Madibular fractures were classified based on involvement of the basal bone by Rowe and Killey

  1. Involving the Basal bone: Single unilateral, double unilateral, bilateral, or multiple
  2. Not involving basal bone: alveolar process fracture

Involving the basal bone

A. Single unilateral fracture


  • Intracapsular
  • Extracapsular
  • Fracture dislocation


  • No Displacement
  • Displacement


  • Linear horizontal fracture
  • Linear Vertical fracture
  • Stellate type fracture

Angle and Body:

  • Horizontally favourable or unfourable
  • Vertically favourable or unfaourable


  • Lesser fragment laterally displaced
  • Lesser fragment medially displaced


  • Midline fracture
  • Oblique fracture

B. Bilateral Fractures:

  • Bilateral fracture dislocation of condyle
  • Bilateral horizontally and vertically unfavorable fractures
  • Bilateral fracture in the canine region

Not Involving the basal bone of mandible

Spiessel Classification of Mandibular Fractures:

Spiessel has classified based on multiple factors as

  1. Number of fragments (F)
  2. Location of fracture (L)
  3. Status of occlusion (O)
  4. Soft tissue involvement (S)
  5. Associated fracture (parallel fracture of the facial skeleton) (A)
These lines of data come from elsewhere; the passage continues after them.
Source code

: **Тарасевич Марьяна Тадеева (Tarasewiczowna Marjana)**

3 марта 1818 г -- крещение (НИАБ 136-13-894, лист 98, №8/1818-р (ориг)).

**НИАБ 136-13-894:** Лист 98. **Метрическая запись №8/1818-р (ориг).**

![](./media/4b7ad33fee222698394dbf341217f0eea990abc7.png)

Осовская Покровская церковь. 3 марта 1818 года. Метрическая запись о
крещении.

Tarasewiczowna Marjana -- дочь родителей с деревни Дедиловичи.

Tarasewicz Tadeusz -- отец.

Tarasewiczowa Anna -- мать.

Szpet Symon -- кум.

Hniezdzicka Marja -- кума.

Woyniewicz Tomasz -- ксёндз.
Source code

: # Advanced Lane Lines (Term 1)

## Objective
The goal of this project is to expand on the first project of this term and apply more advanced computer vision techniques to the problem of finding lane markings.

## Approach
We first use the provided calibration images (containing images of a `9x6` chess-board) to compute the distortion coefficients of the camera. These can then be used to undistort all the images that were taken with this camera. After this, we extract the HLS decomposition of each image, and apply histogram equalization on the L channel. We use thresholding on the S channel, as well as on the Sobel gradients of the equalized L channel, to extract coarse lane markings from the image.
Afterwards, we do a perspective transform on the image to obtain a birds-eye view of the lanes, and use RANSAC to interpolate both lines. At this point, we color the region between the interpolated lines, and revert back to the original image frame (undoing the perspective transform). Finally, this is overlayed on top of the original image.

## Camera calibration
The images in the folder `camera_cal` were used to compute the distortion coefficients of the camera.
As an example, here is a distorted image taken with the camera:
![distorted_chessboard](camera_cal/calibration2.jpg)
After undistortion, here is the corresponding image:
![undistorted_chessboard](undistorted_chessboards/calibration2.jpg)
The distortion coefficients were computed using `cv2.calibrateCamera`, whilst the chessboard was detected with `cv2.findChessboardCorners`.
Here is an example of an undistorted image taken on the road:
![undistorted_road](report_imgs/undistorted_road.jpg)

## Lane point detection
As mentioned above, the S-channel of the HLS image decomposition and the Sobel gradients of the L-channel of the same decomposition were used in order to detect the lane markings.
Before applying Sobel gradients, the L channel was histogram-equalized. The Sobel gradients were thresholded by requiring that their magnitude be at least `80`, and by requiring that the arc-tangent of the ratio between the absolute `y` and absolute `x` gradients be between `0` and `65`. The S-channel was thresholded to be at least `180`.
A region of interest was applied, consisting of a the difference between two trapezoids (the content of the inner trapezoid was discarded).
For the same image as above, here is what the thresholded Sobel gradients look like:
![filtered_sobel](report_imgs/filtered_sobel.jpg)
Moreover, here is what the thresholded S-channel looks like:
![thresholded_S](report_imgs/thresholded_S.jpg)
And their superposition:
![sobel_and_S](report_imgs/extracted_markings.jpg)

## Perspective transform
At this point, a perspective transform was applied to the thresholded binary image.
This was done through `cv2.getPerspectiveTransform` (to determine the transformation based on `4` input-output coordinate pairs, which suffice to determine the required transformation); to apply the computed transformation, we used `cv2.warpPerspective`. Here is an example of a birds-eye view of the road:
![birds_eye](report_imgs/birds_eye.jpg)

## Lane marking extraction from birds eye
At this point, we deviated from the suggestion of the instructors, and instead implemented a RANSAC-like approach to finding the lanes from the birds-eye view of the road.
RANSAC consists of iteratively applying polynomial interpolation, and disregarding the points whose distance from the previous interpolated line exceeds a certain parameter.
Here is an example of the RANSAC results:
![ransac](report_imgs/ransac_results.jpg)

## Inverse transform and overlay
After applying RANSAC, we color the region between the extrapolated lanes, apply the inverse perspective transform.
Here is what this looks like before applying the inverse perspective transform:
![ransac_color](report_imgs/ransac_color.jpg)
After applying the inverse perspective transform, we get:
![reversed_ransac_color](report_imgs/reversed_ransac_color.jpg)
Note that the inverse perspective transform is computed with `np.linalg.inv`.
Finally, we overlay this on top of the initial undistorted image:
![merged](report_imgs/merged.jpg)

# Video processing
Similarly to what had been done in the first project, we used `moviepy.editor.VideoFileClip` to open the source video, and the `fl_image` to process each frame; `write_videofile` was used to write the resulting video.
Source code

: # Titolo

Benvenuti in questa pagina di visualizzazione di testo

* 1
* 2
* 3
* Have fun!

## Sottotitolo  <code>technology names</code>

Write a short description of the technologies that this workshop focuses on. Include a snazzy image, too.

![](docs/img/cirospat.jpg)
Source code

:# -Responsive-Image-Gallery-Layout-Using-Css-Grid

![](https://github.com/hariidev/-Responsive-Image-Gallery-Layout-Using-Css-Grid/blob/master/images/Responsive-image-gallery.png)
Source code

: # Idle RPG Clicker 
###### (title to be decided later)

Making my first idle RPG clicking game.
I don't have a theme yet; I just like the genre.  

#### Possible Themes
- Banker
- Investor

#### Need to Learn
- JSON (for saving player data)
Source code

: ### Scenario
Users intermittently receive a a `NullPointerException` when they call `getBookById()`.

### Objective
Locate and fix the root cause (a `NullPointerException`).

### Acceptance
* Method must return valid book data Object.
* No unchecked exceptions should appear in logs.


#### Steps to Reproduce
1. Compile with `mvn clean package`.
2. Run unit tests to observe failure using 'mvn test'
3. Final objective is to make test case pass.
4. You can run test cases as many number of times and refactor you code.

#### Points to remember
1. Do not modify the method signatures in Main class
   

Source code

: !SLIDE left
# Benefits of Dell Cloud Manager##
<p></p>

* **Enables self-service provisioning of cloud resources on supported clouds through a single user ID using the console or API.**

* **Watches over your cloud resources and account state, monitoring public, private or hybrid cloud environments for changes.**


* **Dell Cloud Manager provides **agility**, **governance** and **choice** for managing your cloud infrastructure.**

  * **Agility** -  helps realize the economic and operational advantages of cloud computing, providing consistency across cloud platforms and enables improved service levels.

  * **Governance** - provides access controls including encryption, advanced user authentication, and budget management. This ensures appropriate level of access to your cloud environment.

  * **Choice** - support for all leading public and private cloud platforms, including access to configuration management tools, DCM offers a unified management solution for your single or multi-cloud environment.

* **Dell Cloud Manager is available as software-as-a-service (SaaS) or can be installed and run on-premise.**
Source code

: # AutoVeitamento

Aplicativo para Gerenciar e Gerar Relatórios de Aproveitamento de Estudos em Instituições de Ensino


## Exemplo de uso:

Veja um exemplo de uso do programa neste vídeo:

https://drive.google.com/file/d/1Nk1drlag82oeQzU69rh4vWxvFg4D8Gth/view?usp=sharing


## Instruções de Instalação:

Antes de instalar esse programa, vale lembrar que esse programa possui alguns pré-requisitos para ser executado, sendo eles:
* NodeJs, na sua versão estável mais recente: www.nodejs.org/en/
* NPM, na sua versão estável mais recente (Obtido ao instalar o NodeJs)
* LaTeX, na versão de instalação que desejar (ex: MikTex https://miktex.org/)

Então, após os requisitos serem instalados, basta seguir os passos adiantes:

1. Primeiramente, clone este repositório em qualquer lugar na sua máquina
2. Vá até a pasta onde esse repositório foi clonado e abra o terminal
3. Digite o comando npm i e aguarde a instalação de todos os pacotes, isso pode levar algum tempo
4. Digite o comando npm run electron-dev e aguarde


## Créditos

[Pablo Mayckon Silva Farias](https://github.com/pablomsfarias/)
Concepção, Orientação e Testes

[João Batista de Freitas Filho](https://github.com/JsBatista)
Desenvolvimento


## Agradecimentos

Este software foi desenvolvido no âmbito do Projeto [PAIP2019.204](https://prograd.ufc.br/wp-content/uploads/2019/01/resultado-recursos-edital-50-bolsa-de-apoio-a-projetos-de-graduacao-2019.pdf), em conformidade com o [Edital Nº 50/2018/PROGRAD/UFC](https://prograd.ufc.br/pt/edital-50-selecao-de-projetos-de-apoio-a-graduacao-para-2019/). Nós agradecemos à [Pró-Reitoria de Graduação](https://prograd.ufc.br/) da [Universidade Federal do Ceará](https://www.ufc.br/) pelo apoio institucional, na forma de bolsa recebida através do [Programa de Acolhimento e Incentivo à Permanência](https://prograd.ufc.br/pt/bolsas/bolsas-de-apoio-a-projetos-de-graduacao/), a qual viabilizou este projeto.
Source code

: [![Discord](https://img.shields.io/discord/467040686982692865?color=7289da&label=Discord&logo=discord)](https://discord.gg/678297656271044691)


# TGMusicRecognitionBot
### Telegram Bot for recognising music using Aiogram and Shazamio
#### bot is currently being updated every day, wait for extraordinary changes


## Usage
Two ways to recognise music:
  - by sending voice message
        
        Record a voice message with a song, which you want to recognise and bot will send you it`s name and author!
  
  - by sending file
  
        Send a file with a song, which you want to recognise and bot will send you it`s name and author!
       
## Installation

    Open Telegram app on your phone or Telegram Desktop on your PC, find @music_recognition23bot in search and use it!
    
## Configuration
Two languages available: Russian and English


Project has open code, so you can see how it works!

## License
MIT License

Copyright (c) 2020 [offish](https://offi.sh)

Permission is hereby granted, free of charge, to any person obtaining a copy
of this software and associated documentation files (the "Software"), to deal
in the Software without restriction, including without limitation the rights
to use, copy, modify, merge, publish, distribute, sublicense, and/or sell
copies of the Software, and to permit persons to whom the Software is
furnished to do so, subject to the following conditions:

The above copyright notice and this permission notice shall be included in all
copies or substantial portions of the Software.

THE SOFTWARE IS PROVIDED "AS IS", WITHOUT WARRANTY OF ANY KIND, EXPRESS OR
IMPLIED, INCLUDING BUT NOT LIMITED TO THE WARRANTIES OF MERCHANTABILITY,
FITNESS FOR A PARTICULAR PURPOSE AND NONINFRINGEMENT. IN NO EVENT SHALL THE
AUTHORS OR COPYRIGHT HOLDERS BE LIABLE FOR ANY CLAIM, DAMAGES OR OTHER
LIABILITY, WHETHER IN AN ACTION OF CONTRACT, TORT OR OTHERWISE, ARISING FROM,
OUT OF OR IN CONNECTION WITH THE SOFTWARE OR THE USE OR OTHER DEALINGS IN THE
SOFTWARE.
Classification of fractures by number of fragments and presence of a bone defect (F1 to F4)

  • F0: Incomplete fracture
  • F1: Single fracture
  • F2: Multiple Fracture
  • F3: Comminuted Fracture
  • F4: Fracture with a bone defect (Loss of Bone)

Classification of Fractures by site (L1 to L8)

  • L1: Precanine
  • L2: Canine
  • L3: Postcanine
  • L4: Anlge
  • L5: Supra angular
  • L6: Condylar process
  • L7: Coronoid process
  • L8: Alveolar process

Classification of fractures by displacement (O0 to O2)

  • O0: No malocclusion
  • O1: Malocclusion
  • O2: Non-existent occlusion (edentulous mandible)

Classification of fractures by soft tissue involvement (S0 to S4)

  • S0: Closed
  • S1: Open intraorally
  • Open extraorally
  • Open intra and extraorally
  • Soft tissue defect

Associated fractures (A0 to A6)

  • A0: None
  • A1: Fractures or loss of teeth
  • A2: Nasal Bone
  • A3: Zygoma
  • A4: Le Fort 1
  • A5: Le Fort 2
  • A6: Le Fort 3

These are the various types of Classifications of Mandibular fractures which include every aspect such as number of fracture lines, type of fracture, location of fracture Soft tissue involvement, Muscles etc involved, intra oral and extra oral involvement.